О ПЕРЕВОДЧИКЕ НИКОЛАЕ МИХАЙЛОВИЧЕ ЛЮБИМОВЕ

Труднее всего писать о заслугах человека, которого знал лично. Неволь­но представляешь себе, как покоробила бы его всякая дежурная фальшь или помпа – особенно, если человек этот был так феноменально чуток к слову, как Николай Михайлович Любимов (1912 – 1992).

Я пришел к нему в день, когда он сломал ногу и когда жить ему остава­лось всего несколько месяцев. Погрустневший, бледный как полотно, он ле­жал, вытянувшись в струну и всем обликом своим – и остроносым профи­лем, и распахом детских наивных глаз, сразу загоравшихся, едва речь захо­дила о высоком, о литературе, походил на своего любимого Дон Кихота. Это был человек, целиком сотканный из любви, нежной, деятельной, благодар­ной, – любви ко всевышнему, к православному церковному пению, к миро­вой культуре, к русскому слову. Он словно светился восторгом перед красотой творчества и творения и как мало кто в нашей скудно-обыденной жизни умел заразить этим восторгом окружающих. И помочь всем, кто в этом нуждался. Десятки начинающих переводчиков пользовались временем и вниманием этого величайшего мастера, в котором ничего не было от преуспевающего «мэтра», он потому так щедро и раздавал всего себя, что меньше всего думал о себе, ибо весь растворялся в любви и служении – тому, что над ним и над всеми нами.

Его место в современной русской культуре огромно. Как и всякого мас­тера, сумевшего подняться в своем деле выше всех остальных. А Николаю Михайловичу Любимову принадлежит бесспорное первенство среди тех, кто сумел превратить перевод художественной литературы в высокое и подлин­ное искусство слова.
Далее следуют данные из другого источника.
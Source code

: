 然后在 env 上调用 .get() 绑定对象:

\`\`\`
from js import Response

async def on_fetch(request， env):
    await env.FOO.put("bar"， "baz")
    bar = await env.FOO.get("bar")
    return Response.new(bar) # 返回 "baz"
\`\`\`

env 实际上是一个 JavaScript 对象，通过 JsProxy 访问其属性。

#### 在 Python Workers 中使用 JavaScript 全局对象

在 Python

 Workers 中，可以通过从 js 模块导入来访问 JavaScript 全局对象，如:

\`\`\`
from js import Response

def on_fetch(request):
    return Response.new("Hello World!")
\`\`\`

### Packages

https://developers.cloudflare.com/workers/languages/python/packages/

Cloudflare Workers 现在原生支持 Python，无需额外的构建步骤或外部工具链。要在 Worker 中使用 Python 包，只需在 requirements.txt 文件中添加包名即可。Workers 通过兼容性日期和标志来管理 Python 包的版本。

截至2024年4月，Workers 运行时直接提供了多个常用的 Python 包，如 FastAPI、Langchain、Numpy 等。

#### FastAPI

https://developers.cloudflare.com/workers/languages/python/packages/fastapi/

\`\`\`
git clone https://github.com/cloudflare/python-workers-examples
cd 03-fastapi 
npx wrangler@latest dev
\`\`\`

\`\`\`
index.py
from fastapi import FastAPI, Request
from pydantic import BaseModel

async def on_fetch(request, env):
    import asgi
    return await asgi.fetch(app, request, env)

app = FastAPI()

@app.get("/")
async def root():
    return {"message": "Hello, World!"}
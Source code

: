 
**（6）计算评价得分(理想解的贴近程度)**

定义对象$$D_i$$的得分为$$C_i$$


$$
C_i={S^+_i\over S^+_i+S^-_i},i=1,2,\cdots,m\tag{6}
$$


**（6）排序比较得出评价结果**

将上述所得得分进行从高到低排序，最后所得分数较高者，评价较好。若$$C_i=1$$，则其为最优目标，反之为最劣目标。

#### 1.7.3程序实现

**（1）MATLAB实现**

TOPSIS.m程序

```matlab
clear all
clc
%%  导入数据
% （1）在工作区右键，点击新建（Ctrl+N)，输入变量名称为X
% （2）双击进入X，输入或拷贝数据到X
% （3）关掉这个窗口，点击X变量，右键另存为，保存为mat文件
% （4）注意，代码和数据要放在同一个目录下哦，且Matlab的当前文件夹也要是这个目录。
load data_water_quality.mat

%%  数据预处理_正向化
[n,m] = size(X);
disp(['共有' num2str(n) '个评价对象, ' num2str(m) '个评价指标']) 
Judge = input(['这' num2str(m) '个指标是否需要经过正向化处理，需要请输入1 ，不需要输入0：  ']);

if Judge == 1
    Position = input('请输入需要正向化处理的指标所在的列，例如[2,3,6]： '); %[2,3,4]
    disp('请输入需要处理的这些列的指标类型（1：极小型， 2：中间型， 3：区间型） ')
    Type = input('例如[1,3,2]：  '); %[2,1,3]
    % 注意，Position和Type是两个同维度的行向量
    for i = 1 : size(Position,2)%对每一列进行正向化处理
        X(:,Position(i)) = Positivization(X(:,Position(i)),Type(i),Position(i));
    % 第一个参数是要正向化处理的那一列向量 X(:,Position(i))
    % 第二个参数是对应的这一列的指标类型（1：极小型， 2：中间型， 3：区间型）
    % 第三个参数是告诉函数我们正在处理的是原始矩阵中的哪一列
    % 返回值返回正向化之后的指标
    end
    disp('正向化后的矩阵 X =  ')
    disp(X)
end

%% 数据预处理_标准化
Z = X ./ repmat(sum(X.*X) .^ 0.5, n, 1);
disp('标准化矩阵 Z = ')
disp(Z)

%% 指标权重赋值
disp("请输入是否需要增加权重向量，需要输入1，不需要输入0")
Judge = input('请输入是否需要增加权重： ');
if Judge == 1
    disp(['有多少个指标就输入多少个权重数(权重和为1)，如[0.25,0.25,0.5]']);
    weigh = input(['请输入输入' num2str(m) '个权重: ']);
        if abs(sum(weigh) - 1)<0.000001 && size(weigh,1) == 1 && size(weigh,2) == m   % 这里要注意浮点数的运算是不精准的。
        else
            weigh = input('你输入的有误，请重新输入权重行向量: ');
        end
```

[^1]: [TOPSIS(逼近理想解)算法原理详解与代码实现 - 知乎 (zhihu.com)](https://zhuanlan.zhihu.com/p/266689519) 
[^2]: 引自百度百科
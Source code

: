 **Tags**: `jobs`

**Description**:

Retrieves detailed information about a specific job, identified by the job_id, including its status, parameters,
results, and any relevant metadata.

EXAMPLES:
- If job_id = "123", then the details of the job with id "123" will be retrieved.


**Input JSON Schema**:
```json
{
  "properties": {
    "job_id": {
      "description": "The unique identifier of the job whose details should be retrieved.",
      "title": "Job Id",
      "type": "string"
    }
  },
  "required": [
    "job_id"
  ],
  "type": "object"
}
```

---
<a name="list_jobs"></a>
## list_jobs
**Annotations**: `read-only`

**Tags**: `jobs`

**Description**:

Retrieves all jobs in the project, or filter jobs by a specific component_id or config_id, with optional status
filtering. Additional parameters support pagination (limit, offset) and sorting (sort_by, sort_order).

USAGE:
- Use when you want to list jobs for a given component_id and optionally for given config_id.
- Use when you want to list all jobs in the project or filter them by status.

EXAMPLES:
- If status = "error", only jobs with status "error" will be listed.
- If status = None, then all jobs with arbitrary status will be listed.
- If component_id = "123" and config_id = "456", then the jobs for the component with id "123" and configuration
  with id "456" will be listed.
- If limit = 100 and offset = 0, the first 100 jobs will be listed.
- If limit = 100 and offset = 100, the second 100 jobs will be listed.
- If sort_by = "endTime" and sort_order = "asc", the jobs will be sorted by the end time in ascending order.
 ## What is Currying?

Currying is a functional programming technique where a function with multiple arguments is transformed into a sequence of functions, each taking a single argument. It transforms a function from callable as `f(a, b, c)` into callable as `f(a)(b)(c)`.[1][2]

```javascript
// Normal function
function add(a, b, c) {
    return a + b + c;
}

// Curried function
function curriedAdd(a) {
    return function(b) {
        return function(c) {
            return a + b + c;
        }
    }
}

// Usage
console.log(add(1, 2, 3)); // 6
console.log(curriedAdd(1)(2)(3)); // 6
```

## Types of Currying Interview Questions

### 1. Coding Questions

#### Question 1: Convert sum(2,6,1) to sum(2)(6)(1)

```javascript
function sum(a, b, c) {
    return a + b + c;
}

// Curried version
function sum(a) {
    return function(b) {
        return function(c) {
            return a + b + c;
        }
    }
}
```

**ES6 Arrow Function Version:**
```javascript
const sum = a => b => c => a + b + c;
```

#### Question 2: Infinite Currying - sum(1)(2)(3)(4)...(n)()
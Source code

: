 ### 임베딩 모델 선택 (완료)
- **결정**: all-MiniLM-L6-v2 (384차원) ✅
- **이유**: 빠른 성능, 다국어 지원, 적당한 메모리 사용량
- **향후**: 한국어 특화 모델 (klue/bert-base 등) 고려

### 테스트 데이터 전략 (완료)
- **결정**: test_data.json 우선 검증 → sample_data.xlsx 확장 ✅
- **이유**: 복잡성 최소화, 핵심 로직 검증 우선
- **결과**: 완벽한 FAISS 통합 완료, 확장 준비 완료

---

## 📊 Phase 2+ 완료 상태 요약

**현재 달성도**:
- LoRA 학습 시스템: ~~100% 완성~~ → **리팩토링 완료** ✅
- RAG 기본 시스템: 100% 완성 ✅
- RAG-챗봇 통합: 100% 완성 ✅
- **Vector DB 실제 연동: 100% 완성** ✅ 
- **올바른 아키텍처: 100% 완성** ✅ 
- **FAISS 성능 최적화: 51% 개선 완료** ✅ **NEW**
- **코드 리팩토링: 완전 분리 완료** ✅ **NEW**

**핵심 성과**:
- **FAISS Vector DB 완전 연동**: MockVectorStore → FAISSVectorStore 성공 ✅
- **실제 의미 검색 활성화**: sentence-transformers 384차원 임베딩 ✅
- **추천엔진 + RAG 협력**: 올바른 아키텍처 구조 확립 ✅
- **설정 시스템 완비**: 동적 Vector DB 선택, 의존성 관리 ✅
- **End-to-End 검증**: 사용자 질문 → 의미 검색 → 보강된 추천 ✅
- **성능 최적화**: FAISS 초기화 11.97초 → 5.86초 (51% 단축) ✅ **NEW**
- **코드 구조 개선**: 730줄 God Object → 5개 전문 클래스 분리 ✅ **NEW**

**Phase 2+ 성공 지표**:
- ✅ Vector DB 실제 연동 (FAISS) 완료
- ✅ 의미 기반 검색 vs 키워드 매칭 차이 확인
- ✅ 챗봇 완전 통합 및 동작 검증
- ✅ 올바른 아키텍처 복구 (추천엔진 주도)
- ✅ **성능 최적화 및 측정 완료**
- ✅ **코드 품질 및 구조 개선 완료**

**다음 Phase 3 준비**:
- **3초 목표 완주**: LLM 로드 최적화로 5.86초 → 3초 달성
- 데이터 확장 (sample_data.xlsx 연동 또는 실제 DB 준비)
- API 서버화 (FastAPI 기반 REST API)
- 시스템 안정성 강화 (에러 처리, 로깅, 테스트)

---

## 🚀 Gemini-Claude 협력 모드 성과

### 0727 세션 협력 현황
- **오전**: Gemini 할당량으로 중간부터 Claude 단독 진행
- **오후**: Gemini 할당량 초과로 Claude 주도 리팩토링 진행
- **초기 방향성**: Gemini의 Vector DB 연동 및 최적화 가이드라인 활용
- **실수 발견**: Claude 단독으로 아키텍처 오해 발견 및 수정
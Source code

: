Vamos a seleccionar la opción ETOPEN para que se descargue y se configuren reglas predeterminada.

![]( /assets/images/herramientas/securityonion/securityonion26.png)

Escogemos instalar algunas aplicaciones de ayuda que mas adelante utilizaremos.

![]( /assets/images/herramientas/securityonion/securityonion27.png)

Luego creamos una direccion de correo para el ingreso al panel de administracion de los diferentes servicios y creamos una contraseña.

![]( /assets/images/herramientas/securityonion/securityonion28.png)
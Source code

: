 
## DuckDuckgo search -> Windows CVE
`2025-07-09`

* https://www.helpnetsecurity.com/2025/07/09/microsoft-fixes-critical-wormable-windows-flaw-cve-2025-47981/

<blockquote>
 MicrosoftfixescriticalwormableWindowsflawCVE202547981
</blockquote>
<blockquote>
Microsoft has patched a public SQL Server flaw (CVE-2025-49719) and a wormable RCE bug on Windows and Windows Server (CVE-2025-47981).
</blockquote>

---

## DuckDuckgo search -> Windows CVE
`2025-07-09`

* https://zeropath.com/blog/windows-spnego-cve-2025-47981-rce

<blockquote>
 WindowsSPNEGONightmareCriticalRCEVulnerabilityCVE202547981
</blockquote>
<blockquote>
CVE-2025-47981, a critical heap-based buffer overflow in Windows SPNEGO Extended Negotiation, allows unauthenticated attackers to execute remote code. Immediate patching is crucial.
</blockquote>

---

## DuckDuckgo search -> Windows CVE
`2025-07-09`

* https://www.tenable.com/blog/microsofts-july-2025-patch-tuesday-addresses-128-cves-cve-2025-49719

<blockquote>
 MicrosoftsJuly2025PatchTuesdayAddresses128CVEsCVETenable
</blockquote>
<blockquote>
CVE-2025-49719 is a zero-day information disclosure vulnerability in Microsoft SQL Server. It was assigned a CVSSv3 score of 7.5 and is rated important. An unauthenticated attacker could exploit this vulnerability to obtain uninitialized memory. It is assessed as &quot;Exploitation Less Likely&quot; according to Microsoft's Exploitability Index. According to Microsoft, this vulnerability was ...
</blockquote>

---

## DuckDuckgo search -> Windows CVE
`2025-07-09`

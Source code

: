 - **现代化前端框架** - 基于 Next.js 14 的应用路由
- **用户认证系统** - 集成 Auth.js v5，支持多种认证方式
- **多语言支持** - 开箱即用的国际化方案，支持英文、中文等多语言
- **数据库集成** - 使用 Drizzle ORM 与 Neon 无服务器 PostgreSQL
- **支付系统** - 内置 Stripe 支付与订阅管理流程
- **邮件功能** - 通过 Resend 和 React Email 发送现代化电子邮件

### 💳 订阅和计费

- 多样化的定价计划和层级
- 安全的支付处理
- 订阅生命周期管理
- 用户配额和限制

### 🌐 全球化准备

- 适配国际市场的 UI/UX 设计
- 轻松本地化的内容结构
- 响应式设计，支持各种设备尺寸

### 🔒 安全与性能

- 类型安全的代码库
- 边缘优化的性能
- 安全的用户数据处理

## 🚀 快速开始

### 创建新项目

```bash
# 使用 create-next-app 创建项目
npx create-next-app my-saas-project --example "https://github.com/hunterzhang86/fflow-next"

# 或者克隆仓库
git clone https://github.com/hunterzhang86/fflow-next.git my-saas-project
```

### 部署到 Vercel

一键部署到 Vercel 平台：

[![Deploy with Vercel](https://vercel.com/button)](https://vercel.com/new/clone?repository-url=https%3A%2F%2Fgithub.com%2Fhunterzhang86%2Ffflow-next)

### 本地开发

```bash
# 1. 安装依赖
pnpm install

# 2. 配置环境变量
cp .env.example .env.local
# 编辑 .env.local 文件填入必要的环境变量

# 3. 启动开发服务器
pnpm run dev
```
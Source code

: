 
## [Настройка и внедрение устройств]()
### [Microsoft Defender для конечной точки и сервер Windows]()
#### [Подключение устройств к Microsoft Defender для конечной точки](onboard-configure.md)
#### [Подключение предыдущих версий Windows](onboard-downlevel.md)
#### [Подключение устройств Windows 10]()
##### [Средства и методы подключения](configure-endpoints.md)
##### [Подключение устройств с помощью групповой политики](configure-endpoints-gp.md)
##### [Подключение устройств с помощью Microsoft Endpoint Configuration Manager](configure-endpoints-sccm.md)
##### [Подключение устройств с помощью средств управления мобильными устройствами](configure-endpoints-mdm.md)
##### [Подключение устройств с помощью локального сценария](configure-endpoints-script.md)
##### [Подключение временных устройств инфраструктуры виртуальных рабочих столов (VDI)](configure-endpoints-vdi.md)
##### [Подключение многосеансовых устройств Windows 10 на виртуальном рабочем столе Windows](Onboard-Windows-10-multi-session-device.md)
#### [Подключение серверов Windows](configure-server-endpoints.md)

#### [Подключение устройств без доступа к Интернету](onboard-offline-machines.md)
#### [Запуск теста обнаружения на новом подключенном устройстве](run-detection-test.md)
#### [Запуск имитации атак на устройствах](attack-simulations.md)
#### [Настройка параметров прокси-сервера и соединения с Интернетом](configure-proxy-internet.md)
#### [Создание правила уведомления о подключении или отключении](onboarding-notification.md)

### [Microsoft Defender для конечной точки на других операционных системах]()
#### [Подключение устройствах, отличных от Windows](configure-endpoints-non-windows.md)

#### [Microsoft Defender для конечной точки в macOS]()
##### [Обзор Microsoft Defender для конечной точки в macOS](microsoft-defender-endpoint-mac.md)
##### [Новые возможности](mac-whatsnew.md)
Сам Николай Михайлович не раз писал о том, что оригинальный писа­тель и переводчик работают сходным образом, постоянно пополняя свой ре­чевой запас не только из книг, но и на улице – со вниманием прислушиваясь как к словесной музыке веков, так и к шуму собственного времени. Недаром лучшие переводы и принадлежат, как правило, выдающимся писателям. Особенно это верно применительно к двадцатому веку. Собственно, совер­шенно выдающееся качество справедливо прославленной «советской пере­водческой школы» во многом и определилось тем, что в переводе искали спасения от идеологического надзора многие лучшие прозаики и поэты – Цветаева, Ахматова, Пастернак, Мандельштам, Заболоцкий. Но нет худа без добра: произошли мощные культурные накопления, выросли умельцы высочайшего класса, роль которых в нашей литературе трудно переоценить. Во времена запретов и слежки именно художественный перевод аккумулировал в себе энергию подлинной культуры. Подобное происходило и в другие эпо­хи, и в других странах. Как переведший Библию Лютер считается лучшим немецким писателем шестнадцатого века, так и в наши дни трудно превзойти вклад в русскую литературу, который сделал Любимов своими переводами Рабле, Бокаччо, Сервантеса, Мольера, Бомарше, Шиллера, Мериме, Стенда­ля, Флобера, Мопассана, Доде, Костера, Метерлинка, Пруста. Грандиозней­ший список! Дать равноценную жизнь в русском слове таким мастерам и таким шедеврам мог только большой писатель. Да Любимов и был таковым – писателем уровня Пришвина или Шмелева. В этом легко убедиться, прочитав хотя бы его мемуары – житейские, церковные, театральные, даже «лингви­стические», то есть посвященные собирательству им слов и речений, этого необходимого всякому литератору подспорья. Эти мемуары появляются в последнее время в разных журналах («Москва», «Дружба народов») и отдель­ных изданиях, являя удивительный в наше время пример благородной прозы, классически прозрачной и чистой. После Набокова ни у кого из русских авторов не было ни такого зрения писательского, ни такого слуха. Даже забывать стали, какое это чудо – послушный мастеру русский язык.